TRY IT: From the records below, copy each line in which the string "interactively" occurs.

━━━━━━━━━━━━━━━━━━━━

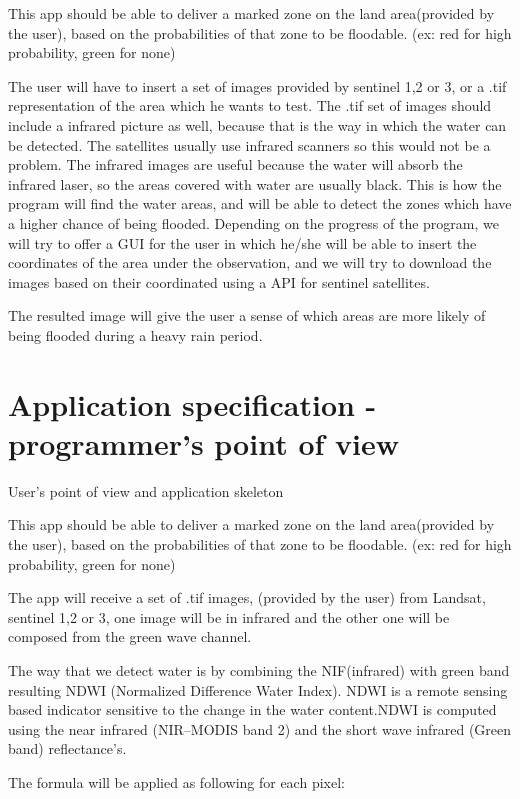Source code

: \documentclass[12pt, a4paper]{report}
\begin{document}
This app should be able to deliver a marked zone on the land area(provided by the user), based on the probabilities of that zone to be floodable. (ex: red for high probability, green for none)\par 

The user will have to insert a set of images provided by sentinel 1,2 or 3, or a .tif representation of the area which he wants to test. The .tif set of images should include a infrared picture as well, because that is the way in which the water can be detected. The satellites usually use infrared scanners so this would not be a problem. The infrared images are useful because the water will absorb the infrared laser, so the areas covered with water are usually black. This is how the program will find the water areas, and will be able to detect the zones which have a higher chance of being flooded. Depending on the progress of the program, we will try to offer a GUI for the user in which he/she will be able to insert the coordinates of the area under the observation, and we will try to download the images based on their coordinated using a API for sentinel satellites.

\par 
The resulted image will give the user a sense of which areas are more likely of being flooded during a heavy rain period.

\newpage

\section{Application specification - programmer's point of view}

{\Large User's point of view and application skeleton\par}

This app should be able to deliver a marked zone on the land area(provided by the user), based on the probabilities of that zone to be floodable. (ex: red for high probability, green for none)\par 

The app will receive a set of .tif images, (provided by the user) from Landsat, sentinel 1,2 or 3, one image will be in infrared and the other one will be composed from the green wave channel.\par
 The way that we detect water is by combining the NIF(infrared) with green band resulting NDWI (Normalized Difference Water Index). NDWI  is a remote sensing based indicator sensitive to the change in the water content.NDWI  is computed  using  the  near  infrared  (NIR–MODIS  band  2)  and  the  short  wave infrared (Green band) reflectance’s.\par 
The formula will be applied as following for each pixel:
\end{document}
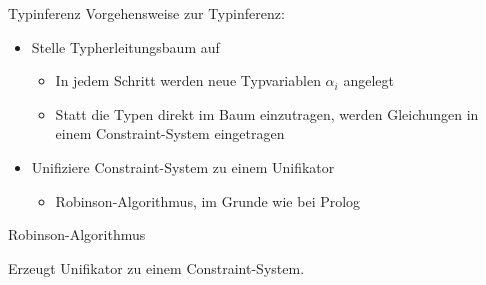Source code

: \documentclass{beamer}
\newcommand{\code}[1]{
	\begin{mdframed}
		
	\end{mdframed}
}
\begin{document}
\begin{frame}{Typinferenz}
	Vorgehensweise zur Typinferenz:
	\begin{itemize}
		\item Stelle Typherleitungsbaum auf
		\begin{itemize}
			\item In jedem Schritt werden neue Typvariablen $\alpha_i$ angelegt
			\item Statt die Typen direkt im Baum einzutragen, werden Gleichungen in einem Constraint-System eingetragen
		\end{itemize}
		\item Unifiziere Constraint-System zu einem Unifikator
		\begin{itemize}
			\item Robinson-Algorithmus, im Grunde wie bei Prolog
		\end{itemize}
	\end{itemize}
\end{frame}

\begin{frame}{Robinson-Algorithmus}
	\code{code/robinson-l.pseudo}

	Erzeugt Unifikator zu einem Constraint-System.
\end{frame}
\end{document}
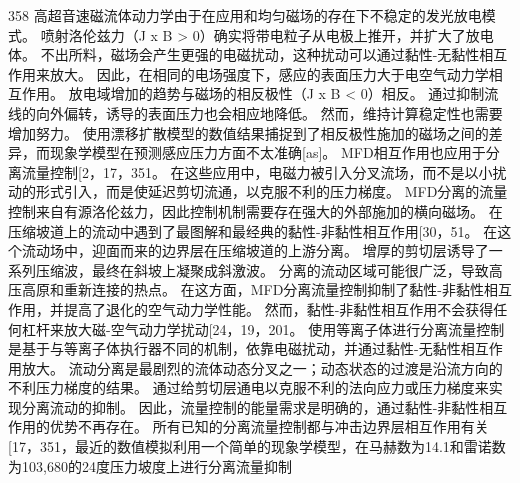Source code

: \documentclass[UTF8,11pt,a4paper,openany,fontset=fandol]{ctexbook}
\begin{document}
358 高超音速磁流体动力学由于在应用和均匀磁场的存在下不稳定的发光放电模式。 喷射洛伦兹力（J x B > 0）确实将带电粒子从电极上推开，并扩大了放电体。 不出所料，磁场会产生更强的电磁扰动，这种扰动可以通过黏性-无黏性相互作用来放大。 因此，在相同的电场强度下，感应的表面压力大于电空气动力学相互作用。 放电域增加的趋势与磁场的相反极性（J x B < 0）相反。 通过抑制流线的向外偏转，诱导的表面压力也会相应地降低。 然而，维持计算稳定性也需要增加努力。 使用漂移扩散模型的数值结果捕捉到了相反极性施加的磁场之间的差异，而现象学模型在预测感应压力方面不太准确[as]。 MFD相互作用也应用于分离流量控制[2，17，351。 在这些应用中，电磁力被引入分叉流场，而不是以小扰动的形式引入，而是使延迟剪切流通，以克服不利的压力梯度。 MFD分离的流量控制来自有源洛伦兹力，因此控制机制需要存在强大的外部施加的横向磁场。 在压缩坡道上的流动中遇到了最图解和最经典的黏性-非黏性相互作用[30，51。 在这个流动场中，迎面而来的边界层在压缩坡道的上游分离。 增厚的剪切层诱导了一系列压缩波，最终在斜坡上凝聚成斜激波。 分离的流动区域可能很广泛，导致高压高原和重新连接的热点。 在这方面，MFD分离流量控制抑制了黏性-非黏性相互作用，并提高了退化的空气动力学性能。 然而，黏性-非黏性相互作用不会获得任何杠杆来放大磁-空气动力学扰动[24，19，201。 使用等离子体进行分离流量控制是基于与等离子体执行器不同的机制，依靠电磁扰动，并通过黏性-无黏性相互作用放大。 流动分离是最剧烈的流体动态分叉之一；动态状态的过渡是沿流方向的不利压力梯度的结果。 通过给剪切层通电以克服不利的法向应力或压力梯度来实现分离流动的抑制。 因此，流量控制的能量需求是明确的，通过黏性-非黏性相互作用的优势不再存在。 所有已知的分离流量控制都与冲击边界层相互作用有关[17，351，最近的数值模拟利用一个简单的现象学模型，在马赫数为14.1和雷诺数为103,680的24度压力坡度上进行分离流量抑制
\end{document}
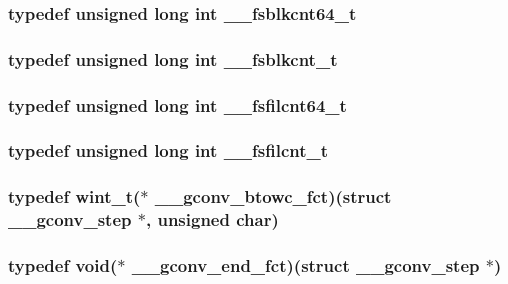 \subsubsection[{\_\-\_\-fsblkcnt64\_\-t}]{\setlength{\rightskip}{0pt plus 5cm}typedef unsigned long int {\bf \_\-\_\-fsblkcnt64\_\-t}}\label{tp_8c_aaa22e7ab83155a700a5f5b4272597d59}
\subsubsection[{\_\-\_\-fsblkcnt\_\-t}]{\setlength{\rightskip}{0pt plus 5cm}typedef unsigned long int {\bf \_\-\_\-fsblkcnt\_\-t}}\label{tp_8c_af120b3f0280c7a3c342fc214375d1673}
\subsubsection[{\_\-\_\-fsfilcnt64\_\-t}]{\setlength{\rightskip}{0pt plus 5cm}typedef unsigned long int {\bf \_\-\_\-fsfilcnt64\_\-t}}\label{tp_8c_aedfc0309f72fd03c3f5a5e11681cb12a}
\subsubsection[{\_\-\_\-fsfilcnt\_\-t}]{\setlength{\rightskip}{0pt plus 5cm}typedef unsigned long int {\bf \_\-\_\-fsfilcnt\_\-t}}\label{tp_8c_ae242a1310dcddb7970238a341b07c4d0}
\subsubsection[{\_\-\_\-gconv\_\-btowc\_\-fct}]{\setlength{\rightskip}{0pt plus 5cm}typedef {\bf wint\_\-t}($\ast$ {\bf \_\-\_\-gconv\_\-btowc\_\-fct})(struct {\bf \_\-\_\-gconv\_\-step} $\ast$, unsigned char)}\label{tp_8c_a20927d02f3400da97f16f1a104d7dc30}
\subsubsection[{\_\-\_\-gconv\_\-end\_\-fct}]{\setlength{\rightskip}{0pt plus 5cm}typedef void($\ast$ {\bf \_\-\_\-gconv\_\-end\_\-fct})(struct {\bf \_\-\_\-gconv\_\-step} $\ast$)}\label{tp_8c_a8801ba2fa3c4883c203a4ce00d6b107c}
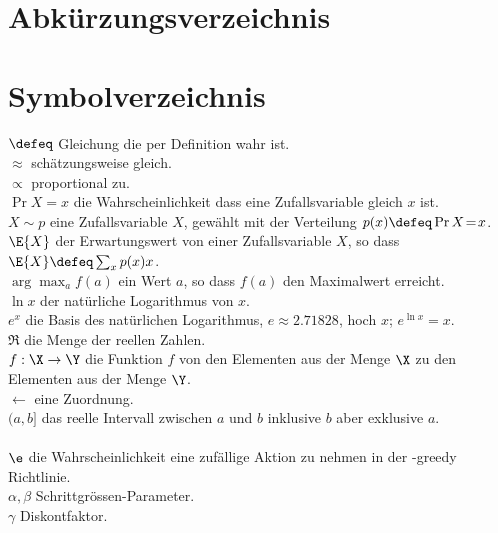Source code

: \documentclass[a4paper,titlepage]{article}
\numberwithin{equation}{section} %
\begin{document}
\newpage

\tableofcontents

\newpage

\listoffigures
\newpage

\listoftables
\newpage

\section*{Abkürzungsverzeichnis}

\newpage

\section*{Symbolverzeichnis}
\>$\defeq$            \> Gleichung die per Definition wahr ist.\\
\>$\approx$           \> schätzungsweise gleich.\\
\>$\propto$           \> proportional zu.\\
\>$\Pr{X\!=\!x}$      \> die Wahrscheinlichkeit dass eine Zufallsvariable gleich $x$ ist.\\
\>$X\sim p$           \> eine Zufallsvariable $X$, gewählt mit der Verteilung $p(x)\defeq\Pr{X\!=\!x}$.\\
\>$\E{X}$             \> der Erwartungswert von einer Zufallsvariable $X$, so dass $\E{X}\defeq\sum_x p(x)x$.\\
\>$\arg\max_a f(a)$   \> ein Wert $a$, so dass $f(a)$ den Maximalwert erreicht.\\
\>$\ln x$             \> der natürliche Logarithmus von $x$.\\
\>$e^x$               \> die Basis des natürlichen Logarithmus, $e\approx 2.71828$, hoch $x$; $e^{\ln x}=x$.\\
\>$\Re$               \> die Menge der reellen Zahlen.\\
\>$f:\X\rightarrow\Y$ \> die Funktion $f$ von den Elementen aus der Menge $\X$ zu den Elementen aus der Menge $\Y$.\\
\>$\leftarrow$        \> eine Zuordnung.\\
\>$(a,b]$             \> das reelle Intervall zwischen $a$ und $b$ inklusive $b$ aber exklusive $a$.\\
\\
\>$\e$                \> die Wahrscheinlichkeit eine zufällige Aktion zu nehmen in der \e-greedy Richtlinie.\\
\>$\alpha, \beta$     \> Schrittgrössen-Parameter.\\
\>$\gamma$            \> Diskontfaktor.\\
\end{document}
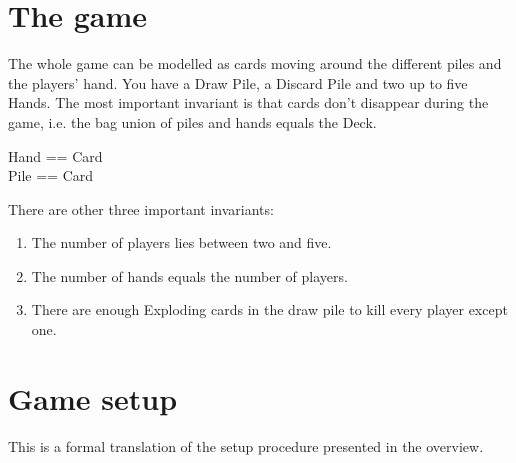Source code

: \documentclass[11pt, fuzz]{article}
\begin{document}
\section{The game}

The whole game can be modelled as cards moving around the different piles and the players' hand. You have a Draw Pile, a Discard Pile and two up to five Hands. The most important invariant is that cards don't disappear during the game, i.e. the bag union of piles and hands equals the Deck. 

\begin{zed}
Hand == \bag Card \\
Pile == \seq Card \\
\end{zed}


There are other three important invariants:

\begin{enumerate}
    \item The number of players lies between two and five. 
    \item The number of hands equals the number of players. 
    \item There are enough Exploding cards in the draw pile to kill every player except one. 
\end{enumerate}

\section{Game setup}

This is a formal translation of the setup procedure presented in the overview. 
\end{document}

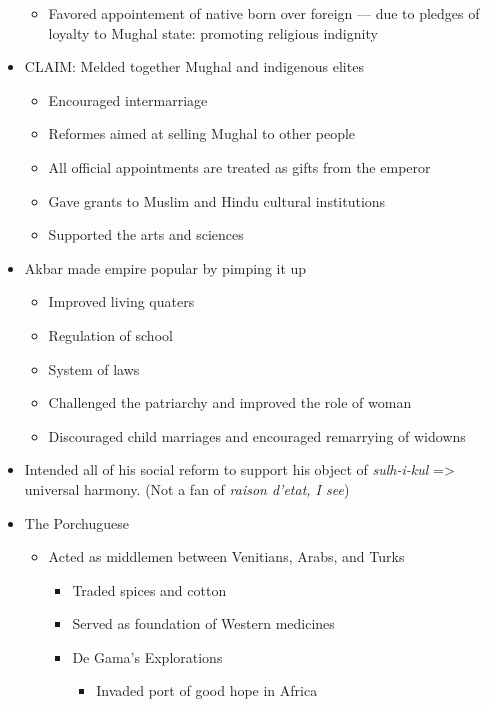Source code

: \documentclass[letterpaper]{article}
\begin{document}
\begin{itemize}
\begin{itemize}
\item Favored appointement of native born over foreign --- due to pledges
of loyalty to Mughal state: promoting religious indignity
\end{itemize}

\item CLAIM: Melded together Mughal and indigenous elites

\begin{itemize}
\item Encouraged intermarriage
\item Reformes aimed at selling Mughal to other people
\item All official appointments are treated as gifts from the emperor
\item Gave grants to Muslim and Hindu cultural institutions
\item Supported the arts and sciences
\end{itemize}

\item Akbar made empire popular by pimping it up

\begin{itemize}
\item Improved living quaters
\item Regulation of school
\item System of laws
\item Challenged the patriarchy and improved the role of woman
\item Discouraged child marriages and encouraged remarrying of widowns
\end{itemize}

\item Intended all of his social reform to support his object of
\emph{sulh-i-kul} => universal harmony. (Not a fan of \emph{raison d'etat, I
see})

\item The Porchuguese

\begin{itemize}
\item Acted as middlemen between Venitians, Arabs, and Turks

\begin{itemize}
\item Traded spices and cotton
\item Served as foundation of Western medicines
\item De Gama's Explorations

\begin{itemize}
\item Invaded port of good hope in Africa


\end{itemize}
\end{itemize}
\end{itemize}
\end{itemize}
\end{document}
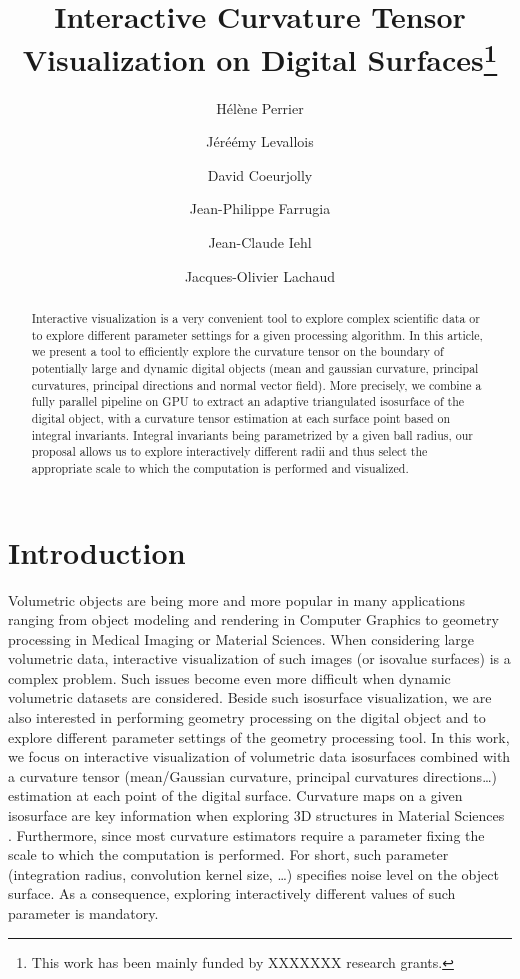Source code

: \documentclass{llncs}
\title{Interactive Curvature Tensor Visualization on Digital
Surfaces\thanks{This work has been mainly funded by XXXXXXX research grants.}}
\author{H\'el\`ene Perrier\inst{1}\and J\'eré\'emy Levallois\inst{1,2}\and David
Coeurjolly\inst{1}\and Jean-Philippe Farrugia\inst{1}\and Jean-Claude
Iehl\inst{1}\and Jacques-Olivier Lachaud\inst{2} }
\institute{ Universit\'e de Lyon, CNRS\\
   LIRIS, UMR5205, F-69621, France
   \and
Universit\'e de Savoie, CNRS\\
LAMA, UMR5127, F-73776, France\\
}
\begin{document}
\maketitle


\begin{abstract}\sloppy
  Interactive visualization is a very convenient tool to explore
  complex scientific data or to explore different parameter settings
  for a given processing algorithm. In this article, we present a tool
  to efficiently explore the curvature tensor on the boundary of
  potentially large and dynamic digital objects (mean and gaussian curvature,
  principal curvatures, principal directions and normal vector
  field). More precisely, we combine a fully parallel pipeline on GPU
  to extract an adaptive triangulated isosurface of the digital
  object, with a curvature tensor estimation at each surface point
  based on integral invariants. Integral invariants being parametrized
  by a given ball radius, our proposal allows us to explore
  interactively different radii and thus select the appropriate scale
  to which the computation is performed and visualized.


\end{abstract}

\section{Introduction}
\label{sec:introduction}

Volumetric objects are being more and more popular in many
applications ranging from object modeling and rendering in Computer
Graphics to geometry processing in Medical Imaging or Material
Sciences. When considering large volumetric data, interactive
visualization of such images (or isovalue surfaces) is a complex
problem. Such issues become even more difficult when dynamic
volumetric datasets are considered. Beside such isosurface
visualization, we are also interested in performing geometry
processing on the digital object and to explore different parameter
settings of the geometry processing tool.  In this work, we focus on
interactive visualization of volumetric data isosurfaces combined with
a curvature tensor (mean/Gaussian curvature, principal curvatures
directions\ldots) estimation at each point of the digital
surface. Curvature maps on a given isosurface are key information when
exploring 3D structures in Material Sciences . Furthermore,
since most curvature estimators require a parameter fixing the scale
to which the computation is performed. For short, such parameter
(integration radius, convolution kernel size, \ldots) specifies noise
level on the object surface. As a consequence, exploring interactively
different values of such parameter is mandatory.
\vspace{0.2cm}
\end{document}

━━━━━━━━━━━━━━━━━━━━

SOLUTION FOR THIS PROBLEM:
  interactively different radii and thus select the appropriate scale
level on the object surface. As a consequence, exploring interactively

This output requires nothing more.